Dekubitus- und Wundenprävention
Dekubitusentstehung
Ein Druckgeschwür oder Dekubitus entsteht, wenn die Blutzufuhr zu einem Körperbereich über einen definierten Zeitraum verringert oder gestoppt wird. Als Folge dieser Hypoxämie (Mangelversorgung des Gewebes mit Sauerstoff) kann die Haut in den betroffenen Bereichen absterben. Daher sind besonders bettlägerige, immobile oder auf einen Rollstuhl angewiesene Patienten gefährdet, einen Dekubitus zu erleiden.
Feuchtigkeit
Feuchtigkeit ist ein entscheidender Faktor bei der Entstehung von Druckgeschwüren. Zu Feuchtigkeitsquellen beim Menschen, die die Bildung von Hautdefekten begünstigen, gehören Transpiration, Urin, Fäzes sowie Wundexsudate unterschiedlicher Ätiologie.
Ödembildung
Ödembildung (übers. aus dem Griechischen „Schwellung“) beschreibt die Ausdehnung von Organen, Haut oder anderen Körperteilen durch eine pathologische Flüssigkeitsverlagerung aus den Gefäßen in das umliegende Gewebe.
Reibung
Reibung entsteht, wenn sich zwei sich berührende Oberflächen in entgegengesetzte Richtungen bewegen, bzw. eine Oberfläche mit Berührung über die Andere bewegt wird.
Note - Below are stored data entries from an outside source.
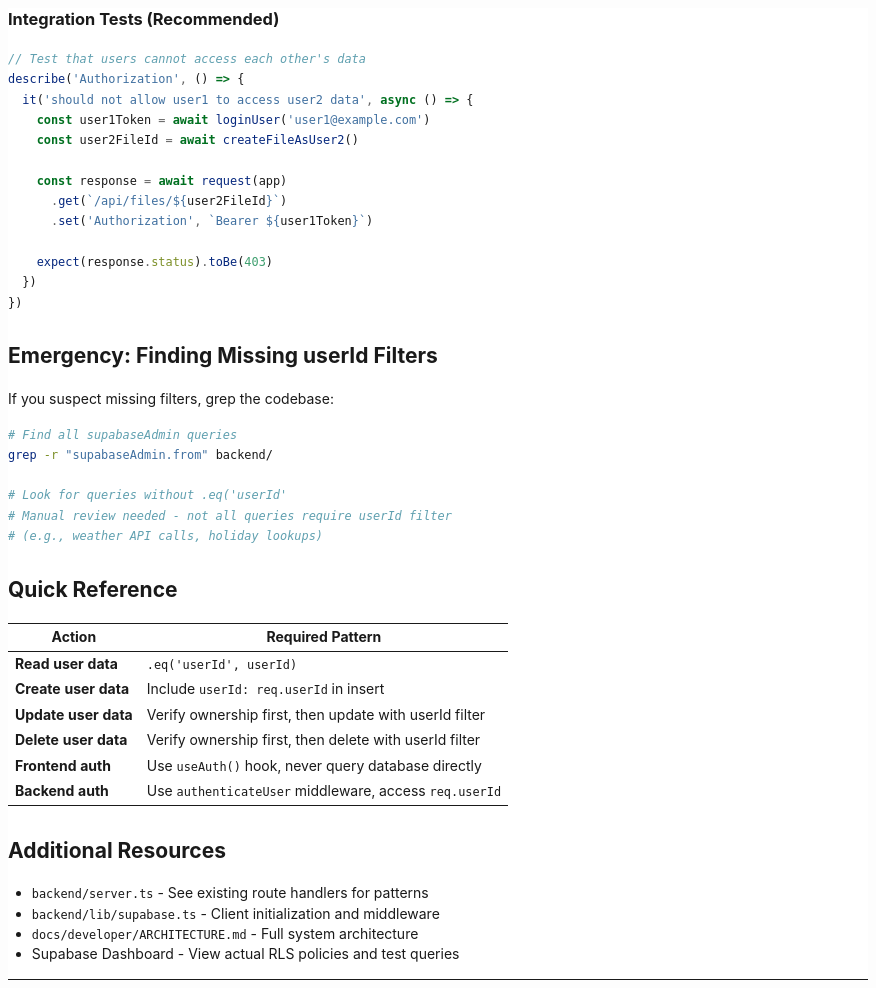 ### Integration Tests (Recommended)

```typescript
// Test that users cannot access each other's data
describe('Authorization', () => {
  it('should not allow user1 to access user2 data', async () => {
    const user1Token = await loginUser('user1@example.com')
    const user2FileId = await createFileAsUser2()

    const response = await request(app)
      .get(`/api/files/${user2FileId}`)
      .set('Authorization', `Bearer ${user1Token}`)

    expect(response.status).toBe(403)
  })
})
```

## Emergency: Finding Missing userId Filters

If you suspect missing filters, grep the codebase:

```bash
# Find all supabaseAdmin queries
grep -r "supabaseAdmin.from" backend/

# Look for queries without .eq('userId'
# Manual review needed - not all queries require userId filter
# (e.g., weather API calls, holiday lookups)
```

## Quick Reference

| Action               | Required Pattern                                       |
| -------------------- | ------------------------------------------------------ |
| **Read user data**   | `.eq('userId', userId)`                                |
| **Create user data** | Include `userId: req.userId` in insert                 |
| **Update user data** | Verify ownership first, then update with userId filter |
| **Delete user data** | Verify ownership first, then delete with userId filter |
| **Frontend auth**    | Use `useAuth()` hook, never query database directly    |
| **Backend auth**     | Use `authenticateUser` middleware, access `req.userId` |

## Additional Resources

- `backend/server.ts` - See existing route handlers for patterns
- `backend/lib/supabase.ts` - Client initialization and middleware
- `docs/developer/ARCHITECTURE.md` - Full system architecture
- Supabase Dashboard - View actual RLS policies and test queries

---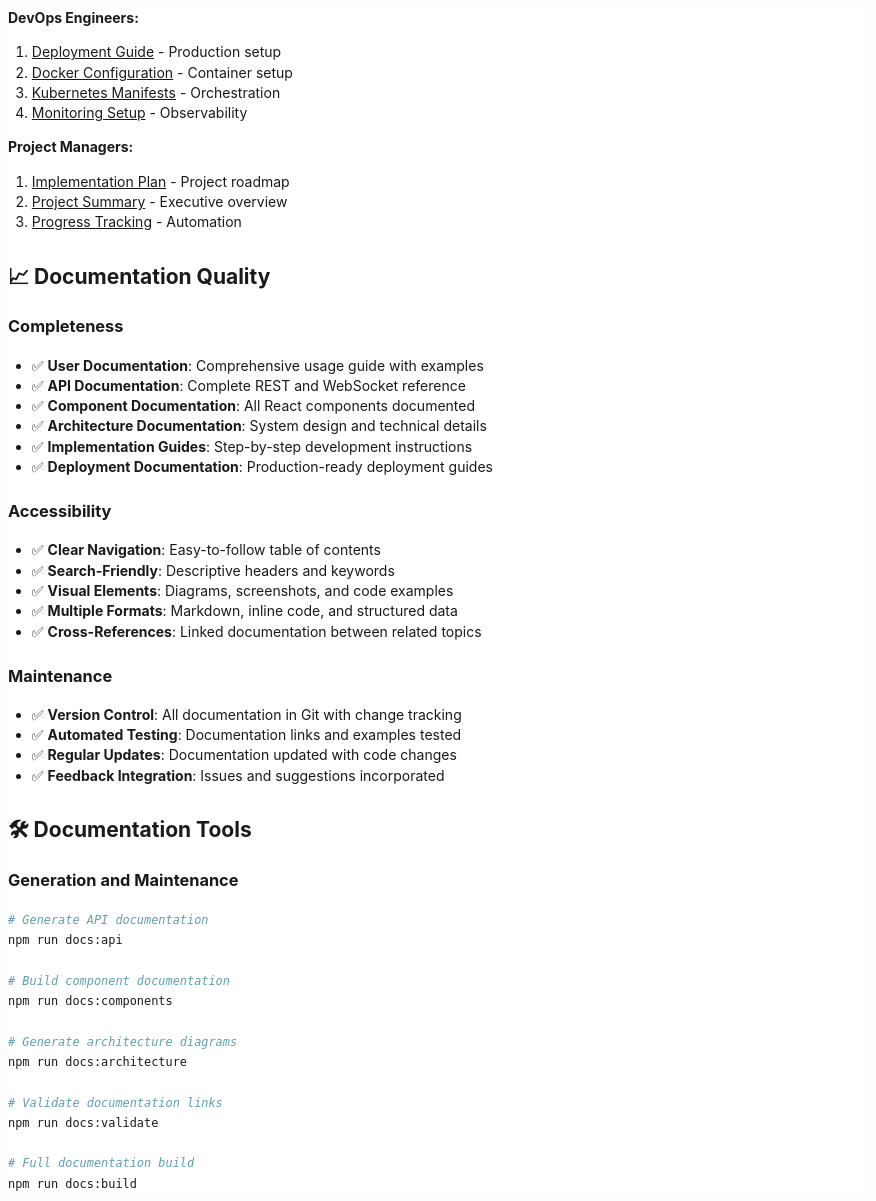 **DevOps Engineers:**
1. [Deployment Guide](../DEPLOYMENT-GUIDE.md) - Production setup
2. [Docker Configuration](../docker-compose.yml) - Container setup
3. [Kubernetes Manifests](../k8s/) - Orchestration
4. [Monitoring Setup](../terraform/monitoring/) - Observability

**Project Managers:**
1. [Implementation Plan](../IMPROVEMENT-PLAN.md) - Project roadmap
2. [Project Summary](../PROJECT-COMPLETION-SUMMARY.md) - Executive overview
3. [Progress Tracking](../scripts/implement-improvements.sh) - Automation

## 📈 Documentation Quality

### Completeness
- ✅ **User Documentation**: Comprehensive usage guide with examples
- ✅ **API Documentation**: Complete REST and WebSocket reference
- ✅ **Component Documentation**: All React components documented
- ✅ **Architecture Documentation**: System design and technical details
- ✅ **Implementation Guides**: Step-by-step development instructions
- ✅ **Deployment Documentation**: Production-ready deployment guides

### Accessibility
- ✅ **Clear Navigation**: Easy-to-follow table of contents
- ✅ **Search-Friendly**: Descriptive headers and keywords
- ✅ **Visual Elements**: Diagrams, screenshots, and code examples
- ✅ **Multiple Formats**: Markdown, inline code, and structured data
- ✅ **Cross-References**: Linked documentation between related topics

### Maintenance
- ✅ **Version Control**: All documentation in Git with change tracking
- ✅ **Automated Testing**: Documentation links and examples tested
- ✅ **Regular Updates**: Documentation updated with code changes
- ✅ **Feedback Integration**: Issues and suggestions incorporated

## 🛠️ Documentation Tools

### Generation and Maintenance
```bash
# Generate API documentation
npm run docs:api

# Build component documentation  
npm run docs:components

# Generate architecture diagrams
npm run docs:architecture

# Validate documentation links
npm run docs:validate

# Full documentation build
npm run docs:build
```
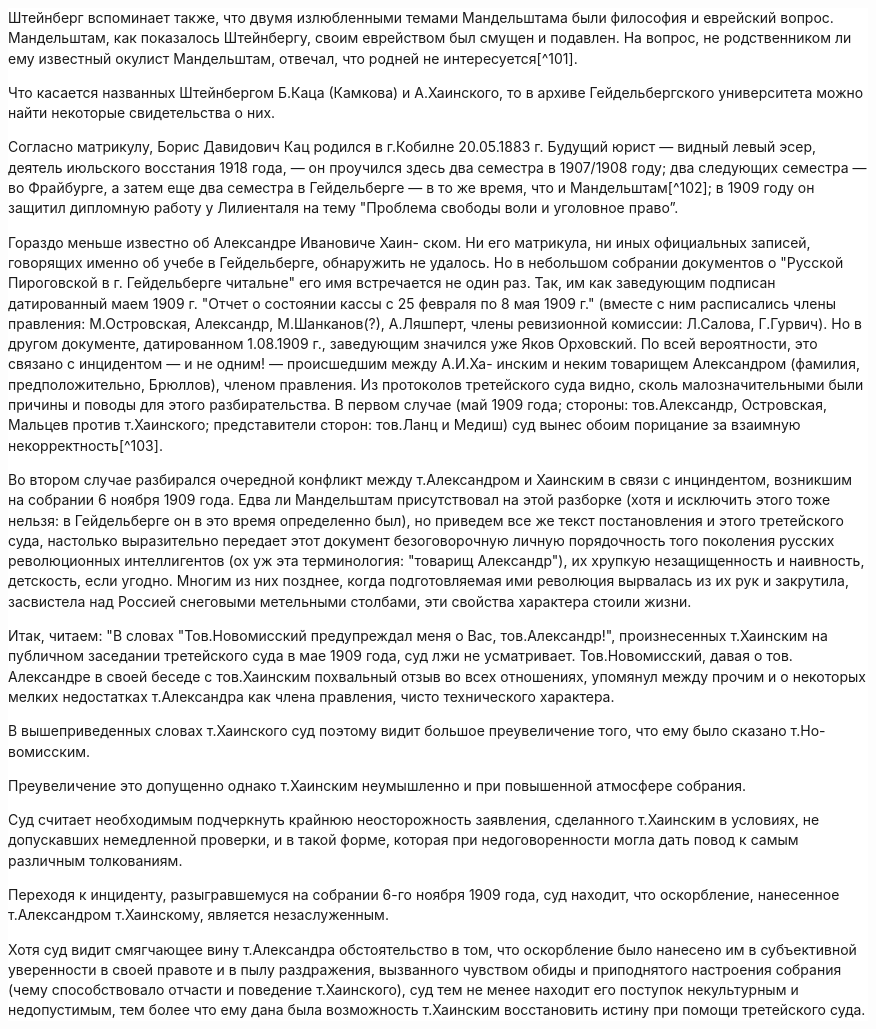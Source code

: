 Штейнберг вспоминает также, что двумя излюбленными темами Мандельштама были философия и еврейский вопрос. Мандельштам, как показалось Штейнбергу, своим еврейством был смущен и подавлен. На вопрос, не родственником ли ему известный окулист Мандельштам, отвечал, что родней не интересуется[^101].

Что касается названных Штейнбергом Б.Каца (Камкова) и А.Хаинского, то в архиве Гейдельбергского университета можно найти некоторые свидетельства о них.

Согласно матрикулу, Борис Давидович Кац родился в г.Кобилне 20.05.1883 г. Будущий юрист — видный левый эсер, деятель июльского восстания 1918 года, — он проучился здесь два семестра в 1907/1908 году; два следующих семестра — во Фрайбурге, а затем еще два семестра в Гейдельберге — в то же время, что и Мандельштам[^102]; в 1909 году он защитил дипломную работу у Лилиенталя на тему "Проблема свободы воли и уголовное право”.

Гораздо меньше известно об Александре Ивановиче Хаин- ском. Ни его матрикула, ни иных официальных записей, говорящих именно об учебе в Гейдельберге, обнаружить не удалось. Но в небольшом собрании документов о "Русской Пироговской в г. Гейдельберге читальне" его имя встречается не один раз. Так, им как заведующим подписан датированный маем 1909 г. "Отчет о состоянии кассы с 25 февраля по 8 мая 1909 г." (вместе с ним расписались члены правления: М.Островская, Александр, М.Шанканов(?), А.Ляшперт, члены ревизионной комиссии: Л.Салова, Г.Гурвич). Но в другом документе, датированном 1.08.1909 г., заведующим значился уже Яков Орховский. По всей вероятности, это связано с инцидентом — и не одним! — происшедшим между А.И.Ха- инским и неким товарищем Александром (фамилия, предположительно, Брюллов), членом правления. Из протоколов третейского суда видно, сколь малозначительными были причины и поводы для этого разбирательства. В первом случае (май 1909 года; стороны: тов.Александр, Островская, Мальцев против т.Хаинского; представители сторон: тов.Ланц и Медиш) суд вынес обоим порицание за взаимную некорректность[^103].

Во втором случае разбирался очередной конфликт между т.Александром и Хаинским в связи с инциндентом, возникшим на собрании 6 ноября 1909 года. Едва ли Мандельштам присутствовал на этой разборке (хотя и исключить этого тоже нельзя: в Гейдельберге он в это время определенно был), но приведем все же текст постановления и этого третейского суда, настолько выразительно передает этот документ безоговорочную личную порядочность того поколения русских революционных интеллигентов (ох уж эта терминология: "товарищ Александр"), их хрупкую незащищенность и наивность, детскость, если угодно. Многим из них позднее, когда подготовляемая ими революция вырвалась из их рук и закрутила, засвистела над Россией снеговыми метельными столбами, эти свойства характера стоили жизни.

Итак, читаем: "В словах "Тов.Новомисский предупреждал меня о Вас, тов.Александр!", произнесенных т.Хаинским на публичном заседании третейского суда в мае 1909 года, суд лжи не усматривает. Тов.Новомисский, давая о тов. Александре в своей беседе с тов.Хаинским похвальный отзыв во всех отношениях, упомянул между прочим и о некоторых мелких недостатках т.Александра как члена правления, чисто технического характера.

В вышеприведенных словах т.Хаинского суд поэтому видит большое преувеличение того, что ему было сказано т.Но- вомисским.

Преувеличение это допущенно однако т.Хаинским неумышленно и при повышенной атмосфере собрания.

Суд считает необходимым подчеркнуть крайнюю неосторожность заявления, сделанного т.Хаинским в условиях, не допускавших немедленной проверки, и в такой форме, которая при недоговоренности могла дать повод к самым различным толкованиям.

Переходя к инциденту, разыгравшемуся на собрании 6-го ноября 1909 года, суд находит, что оскорбление, нанесенное т.Александром т.Хаинскому, является незаслуженным.

Хотя суд видит смягчающее вину т.Александра обстоятельство в том, что оскорбление было нанесено им в субъективной уверенности в своей правоте и в пылу раздражения, вызванного чувством обиды и приподнятого настроения собрания (чему способствовало отчасти и поведение т.Хаинского), суд тем не менее находит его поступок некультурным и недопустимым, тем более что ему дана была возможность т.Хаинским восстановить истину при помощи третейского суда.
Beim Patienten entstehen Reibungskräfte in der Regel zwischen der Auflage und Haut des Patienten, wenn dieser beispielsweise im Bett unsachgemäß bewegt wird. Als Folge von Reibungskräften kann zu oberflächlichen Abreibungen und/oder Hautabschürfungen kommen. Diese können das Eindringen von Bakterien und Keimen ermöglichen.
Scherkräfte
Scherkräfte werden erzeugt, wenn benachbarte Oberflächen gegeneinander bewegt werden. Infolgedessen kann es zu Verdrillungen und Reißen der darunter liegenden Blutgefäße und zu Gewebeischämie kommen, was zu einem lokalisierten Absterben von Gewebe führen kann.
Temperatur
Die Rolle der Temperatur bei der Bildung von Druckgeschwüren wurde bisher nicht abschließend untersucht. Es wurde jedoch nachgewiesen, dass höhere Umgebungstemperaturen den Gewebestoffwechsel und den Sauerstoffverbrauch steigern. Somit haben Patienten mit vorgeschädigtem Gewebe und einem bereits vorhandenen Dekubitusrisiko möglicherweise einen Sauerstoffbedarf, der ihre Stoffwechselkapazität übersteigt.